Some of the cases Gladwell uses are Hitler, the Brock Turner rape case at Standford University and the Sandra Bland Police overstep incident right outside of College Station, TX. Those last two cases I plan to have my teenaged kids read.  Both are very gritty but I feel like my kids need to see both sides presented here in this book. We get far more information about the cases including court depositions that the general public was never privy to.  The Brock Turner and Sandra Bland cases especially made my blood boil and heart sink at the same time. In so many cases in this book you think to yourself, that could have been me in that situation if only the other person perceived me a certain way.

Even though this book was published last year, I found several parts of it to be relevant to our current situation of police overstep. A whole section of the book talks about how policing has changed in the last 50 years and how it has gone from keeping the peace to actually looking for crimes.
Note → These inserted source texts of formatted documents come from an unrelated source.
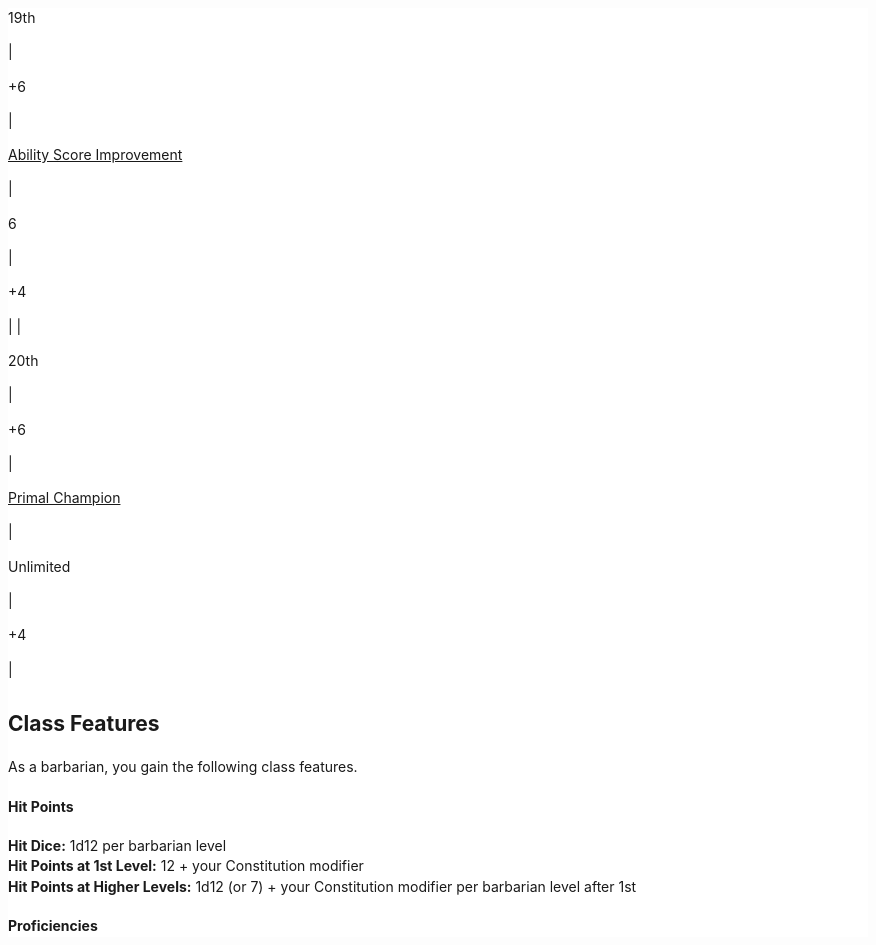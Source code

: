 19th

 | 

+6

 | 

[Ability Score Improvement](https://www.dndbeyond.com/classes/barbarian#AbilityScoreImprovement-56)

 | 

6

 | 

+4

 |
| 

20th

 | 

+6

 | 

[Primal Champion](https://www.dndbeyond.com/classes/barbarian#PrimalChampion-70)

 | 

Unlimited

 | 

+4

 |

## Class Features

As a barbarian, you gain the following class features.

#### Hit Points

**Hit Dice:** 1d12 per barbarian level  
**Hit Points at 1st Level:** 12 + your Constitution modifier  
**Hit Points at Higher Levels:** 1d12 (or 7) + your Constitution modifier per barbarian level after 1st

#### Proficiencies
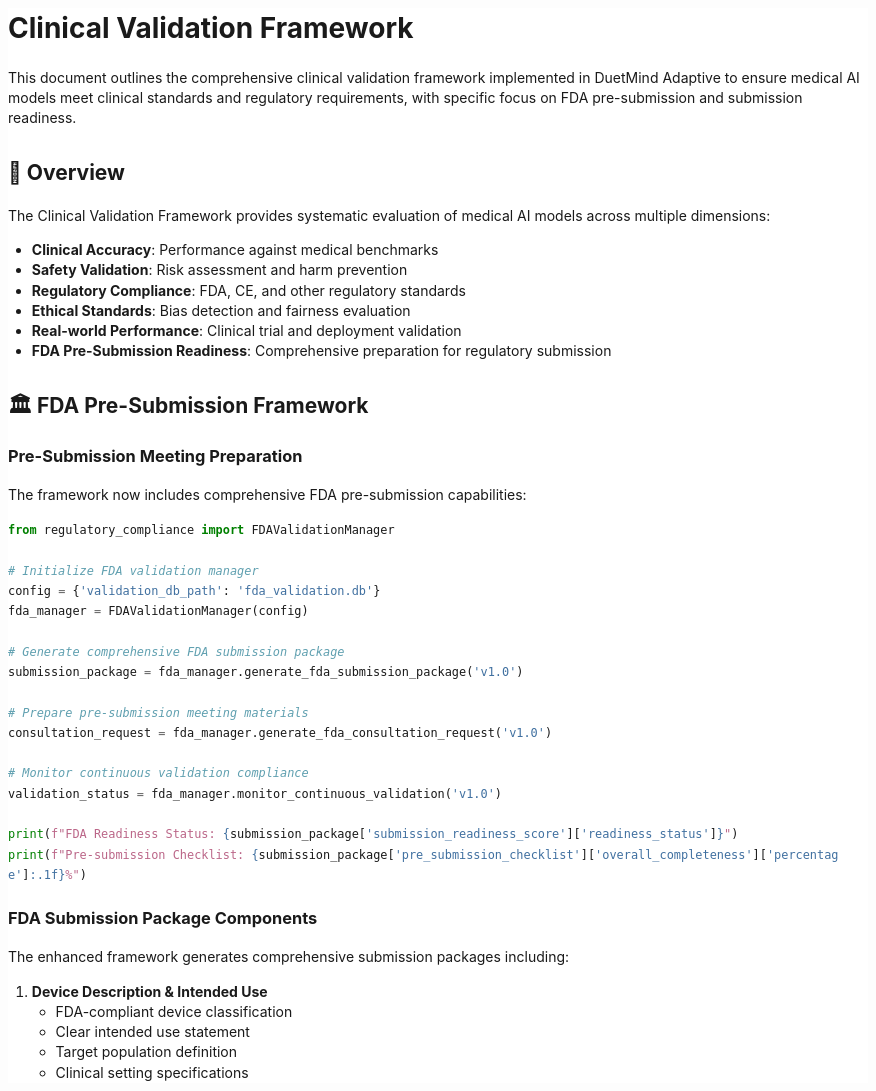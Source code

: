 # Clinical Validation Framework

This document outlines the comprehensive clinical validation framework implemented in DuetMind Adaptive to ensure medical AI models meet clinical standards and regulatory requirements, with specific focus on FDA pre-submission and submission readiness.

## 🎯 Overview

The Clinical Validation Framework provides systematic evaluation of medical AI models across multiple dimensions:
- **Clinical Accuracy**: Performance against medical benchmarks
- **Safety Validation**: Risk assessment and harm prevention
- **Regulatory Compliance**: FDA, CE, and other regulatory standards
- **Ethical Standards**: Bias detection and fairness evaluation
- **Real-world Performance**: Clinical trial and deployment validation
- **FDA Pre-Submission Readiness**: Comprehensive preparation for regulatory submission

## 🏛️ FDA Pre-Submission Framework

### Pre-Submission Meeting Preparation

The framework now includes comprehensive FDA pre-submission capabilities:

```python
from regulatory_compliance import FDAValidationManager

# Initialize FDA validation manager
config = {'validation_db_path': 'fda_validation.db'}
fda_manager = FDAValidationManager(config)

# Generate comprehensive FDA submission package
submission_package = fda_manager.generate_fda_submission_package('v1.0')

# Prepare pre-submission meeting materials
consultation_request = fda_manager.generate_fda_consultation_request('v1.0')

# Monitor continuous validation compliance
validation_status = fda_manager.monitor_continuous_validation('v1.0')

print(f"FDA Readiness Status: {submission_package['submission_readiness_score']['readiness_status']}")
print(f"Pre-submission Checklist: {submission_package['pre_submission_checklist']['overall_completeness']['percentage']:.1f}%")
```

### FDA Submission Package Components

The enhanced framework generates comprehensive submission packages including:

1. **Device Description & Intended Use**
   - FDA-compliant device classification
   - Clear intended use statement
   - Target population definition
   - Clinical setting specifications

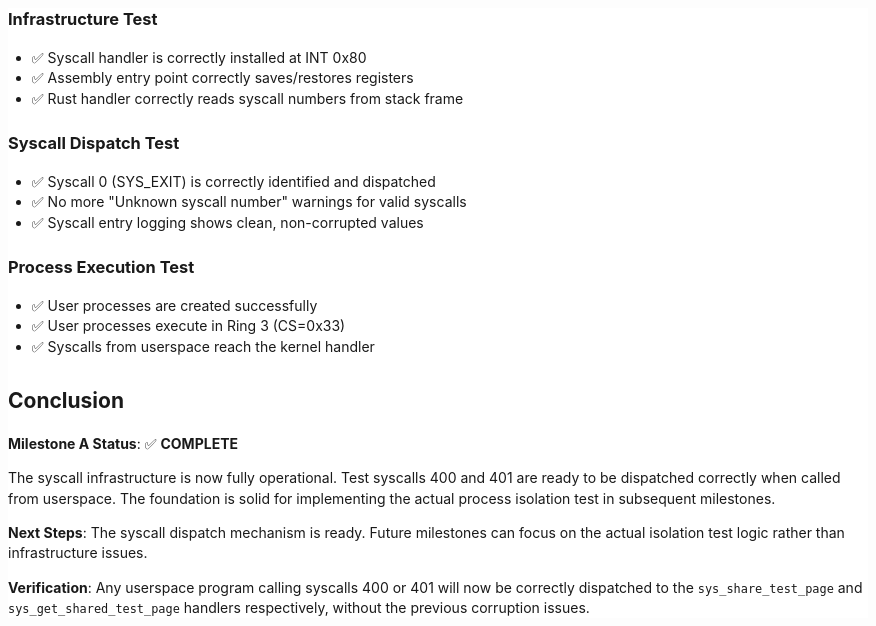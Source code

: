 ### Infrastructure Test
- ✅ Syscall handler is correctly installed at INT 0x80
- ✅ Assembly entry point correctly saves/restores registers
- ✅ Rust handler correctly reads syscall numbers from stack frame

### Syscall Dispatch Test
- ✅ Syscall 0 (SYS_EXIT) is correctly identified and dispatched
- ✅ No more "Unknown syscall number" warnings for valid syscalls
- ✅ Syscall entry logging shows clean, non-corrupted values

### Process Execution Test
- ✅ User processes are created successfully
- ✅ User processes execute in Ring 3 (CS=0x33)
- ✅ Syscalls from userspace reach the kernel handler

## Conclusion

**Milestone A Status**: ✅ **COMPLETE**

The syscall infrastructure is now fully operational. Test syscalls 400 and 401 are ready to be dispatched correctly when called from userspace. The foundation is solid for implementing the actual process isolation test in subsequent milestones.

**Next Steps**: The syscall dispatch mechanism is ready. Future milestones can focus on the actual isolation test logic rather than infrastructure issues.

**Verification**: Any userspace program calling syscalls 400 or 401 will now be correctly dispatched to the `sys_share_test_page` and `sys_get_shared_test_page` handlers respectively, without the previous corruption issues.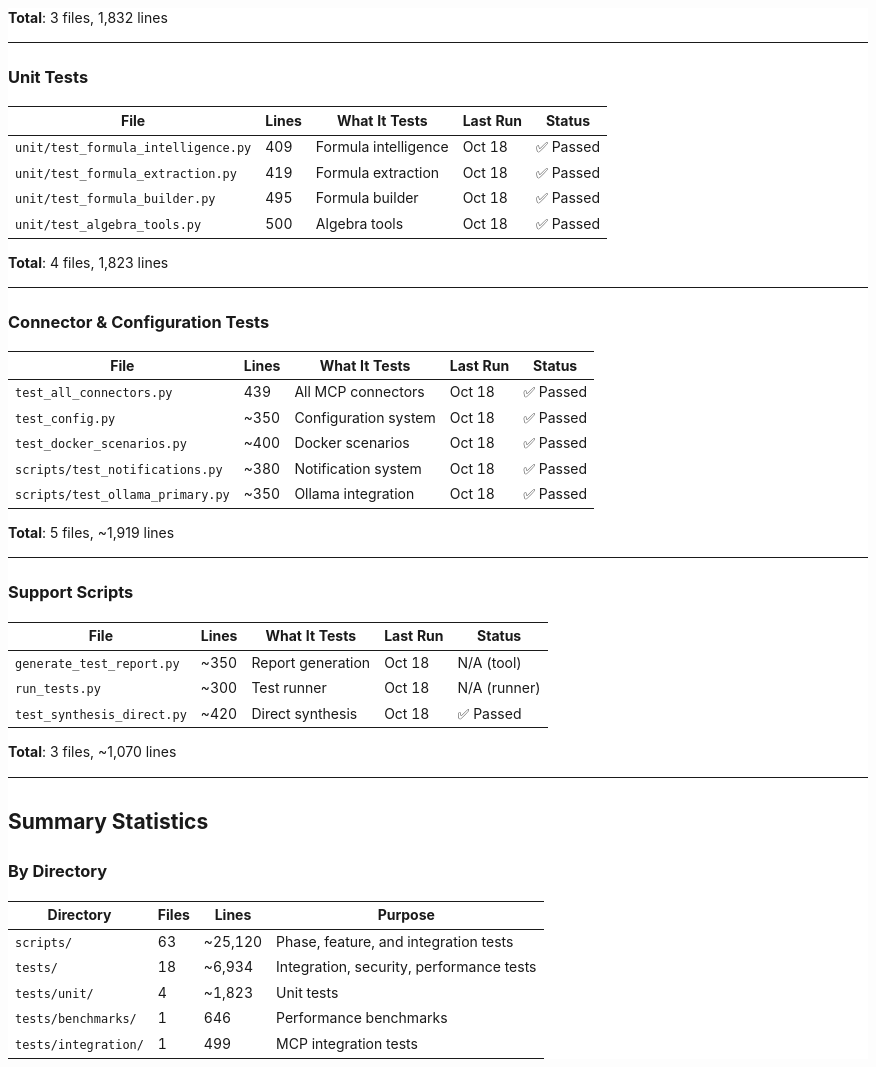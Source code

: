 **Total**: 3 files, 1,832 lines

---

### Unit Tests
| File | Lines | What It Tests | Last Run | Status |
|------|-------|---------------|----------|--------|
| `unit/test_formula_intelligence.py` | 409 | Formula intelligence | Oct 18 | ✅ Passed |
| `unit/test_formula_extraction.py` | 419 | Formula extraction | Oct 18 | ✅ Passed |
| `unit/test_formula_builder.py` | 495 | Formula builder | Oct 18 | ✅ Passed |
| `unit/test_algebra_tools.py` | 500 | Algebra tools | Oct 18 | ✅ Passed |

**Total**: 4 files, 1,823 lines

---

### Connector & Configuration Tests
| File | Lines | What It Tests | Last Run | Status |
|------|-------|---------------|----------|--------|
| `test_all_connectors.py` | 439 | All MCP connectors | Oct 18 | ✅ Passed |
| `test_config.py` | ~350 | Configuration system | Oct 18 | ✅ Passed |
| `test_docker_scenarios.py` | ~400 | Docker scenarios | Oct 18 | ✅ Passed |
| `scripts/test_notifications.py` | ~380 | Notification system | Oct 18 | ✅ Passed |
| `scripts/test_ollama_primary.py` | ~350 | Ollama integration | Oct 18 | ✅ Passed |

**Total**: 5 files, ~1,919 lines

---

### Support Scripts
| File | Lines | What It Tests | Last Run | Status |
|------|-------|---------------|----------|--------|
| `generate_test_report.py` | ~350 | Report generation | Oct 18 | N/A (tool) |
| `run_tests.py` | ~300 | Test runner | Oct 18 | N/A (runner) |
| `test_synthesis_direct.py` | ~420 | Direct synthesis | Oct 18 | ✅ Passed |

**Total**: 3 files, ~1,070 lines

---

## Summary Statistics

### By Directory
| Directory | Files | Lines | Purpose |
|-----------|-------|-------|---------|
| `scripts/` | 63 | ~25,120 | Phase, feature, and integration tests |
| `tests/` | 18 | ~6,934 | Integration, security, performance tests |
| `tests/unit/` | 4 | ~1,823 | Unit tests |
| `tests/benchmarks/` | 1 | 646 | Performance benchmarks |
| `tests/integration/` | 1 | 499 | MCP integration tests |
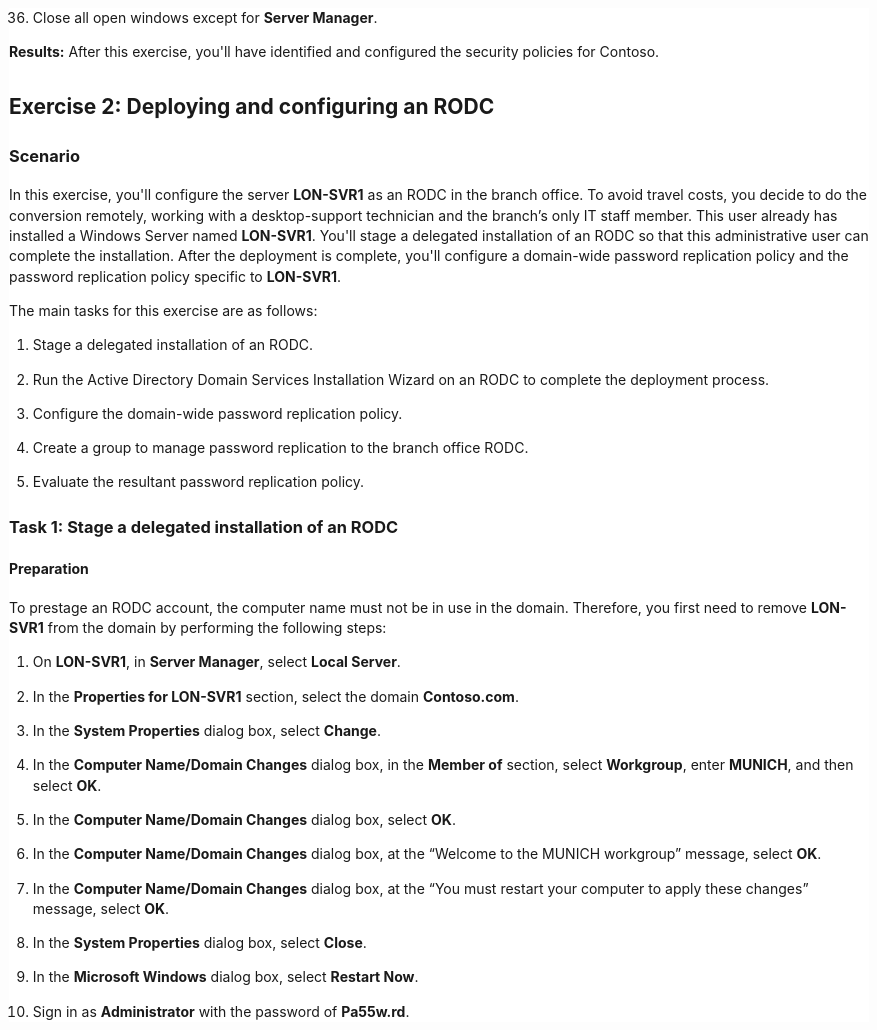 36. Close all open windows except for **Server Manager**.


**Results:** After this exercise, you'll have identified and configured the security policies for Contoso.

## Exercise 2: Deploying and configuring an RODC

### Scenario

In this exercise, you'll configure the server **LON-SVR1** as an RODC in the branch office. To avoid travel costs, you decide to do the conversion remotely, working with a desktop-support technician and the branch’s only IT staff member. This user already has installed a Windows Server named **LON-SVR1**. You'll stage a delegated installation of an RODC so that this administrative user can complete the installation. After the deployment is complete, you'll configure a domain-wide password replication policy and the password replication policy specific to **LON-SVR1**.

The main tasks for this exercise are as follows:

1. Stage a delegated installation of an RODC.

2. Run the Active Directory Domain Services Installation Wizard on an RODC to complete the deployment process.

3. Configure the domain-wide password replication policy.

4. Create a group to manage password replication to the branch office RODC.

5. Evaluate the resultant password replication policy.

### Task 1: Stage a delegated installation of an RODC

#### Preparation

To prestage an RODC account, the computer name must not be in use in the domain. Therefore, you first need to remove **LON-SVR1** from the domain by performing the following steps:

1. On **LON-SVR1**, in **Server Manager**, select **Local Server**.

2. In the **Properties for LON-SVR1** section, select the domain **Contoso.com**.

3. In the **System Properties** dialog box, select **Change**.

4. In the **Computer Name/Domain Changes** dialog box, in the **Member of** section, select **Workgroup**, enter **MUNICH**, and then select **OK**.

5. In the **Computer Name/Domain Changes** dialog box, select **OK**.

6. In the **Computer Name/Domain Changes** dialog box, at the “Welcome to the MUNICH workgroup” message, select **OK**.

7. In the **Computer Name/Domain Changes** dialog box, at the “You must restart your computer to apply these changes” message, select **OK**.

8. In the **System Properties** dialog box, select **Close**.

9. In the **Microsoft Windows** dialog box, select **Restart Now**.

10. Sign in as **Administrator** with the password of **Pa55w.rd**.
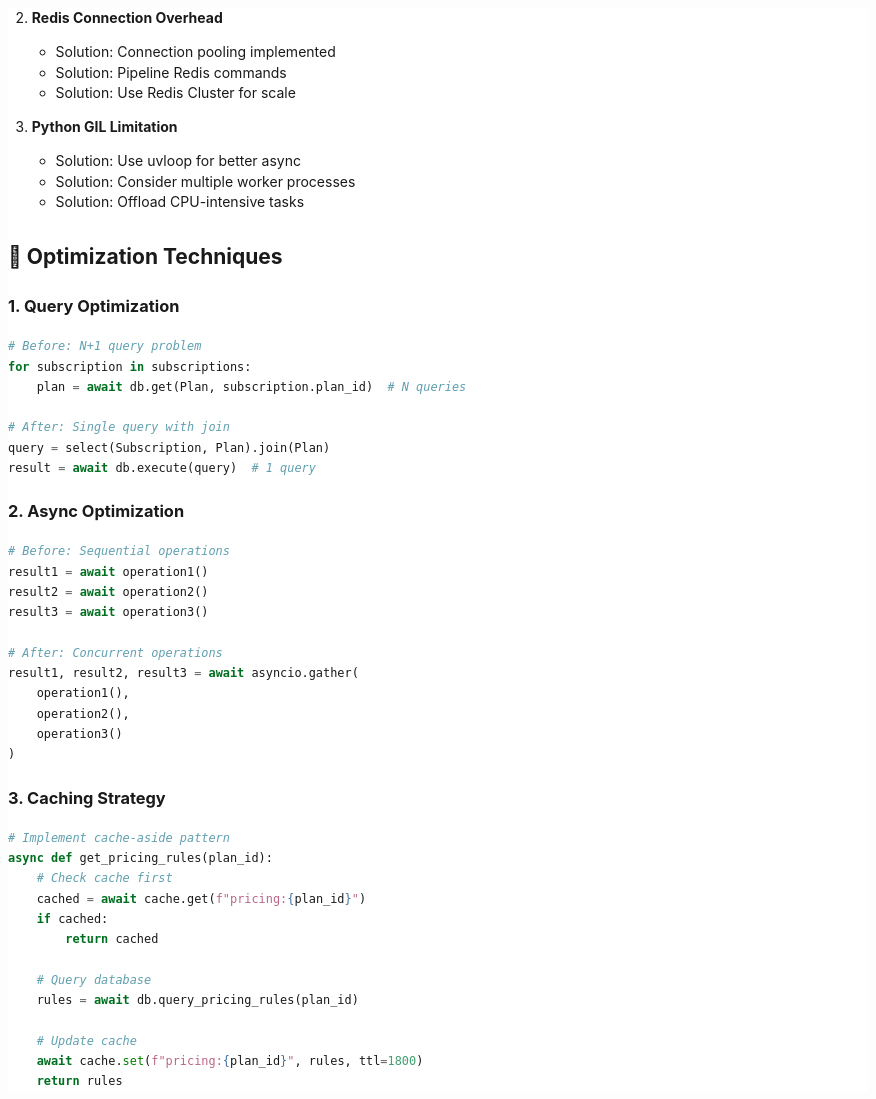 2. **Redis Connection Overhead**
   - Solution: Connection pooling implemented
   - Solution: Pipeline Redis commands
   - Solution: Use Redis Cluster for scale

3. **Python GIL Limitation**
   - Solution: Use uvloop for better async
   - Solution: Consider multiple worker processes
   - Solution: Offload CPU-intensive tasks

## 🔧 Optimization Techniques

### 1. Query Optimization

```python
# Before: N+1 query problem
for subscription in subscriptions:
    plan = await db.get(Plan, subscription.plan_id)  # N queries

# After: Single query with join
query = select(Subscription, Plan).join(Plan)
result = await db.execute(query)  # 1 query
```

### 2. Async Optimization

```python
# Before: Sequential operations
result1 = await operation1()
result2 = await operation2()
result3 = await operation3()

# After: Concurrent operations
result1, result2, result3 = await asyncio.gather(
    operation1(),
    operation2(),
    operation3()
)
```

### 3. Caching Strategy

```python
# Implement cache-aside pattern
async def get_pricing_rules(plan_id):
    # Check cache first
    cached = await cache.get(f"pricing:{plan_id}")
    if cached:
        return cached
    
    # Query database
    rules = await db.query_pricing_rules(plan_id)
    
    # Update cache
    await cache.set(f"pricing:{plan_id}", rules, ttl=1800)
    return rules
```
That little piece of information and how it all got started blew me away.

I highly recommend this book for anyone trying to make sense of some of the things going on right now.  It won’t solve any problems but it will give you another perspective which is never a bad thing.

Completely unrelated, I’ve started a new ritual. In the morning, as I drink my coffee and peruse various media outlets, I always hop on over to Facebook to read Sean Dietrich’s daily column.  Sean Dietrich is a southern writer/humorist. He is the writer I wish I could be. The way he describes things makes me long for the rural southern towns my childhood, food made by old ladies and 30A.  I invite you to google him and discover his work as well.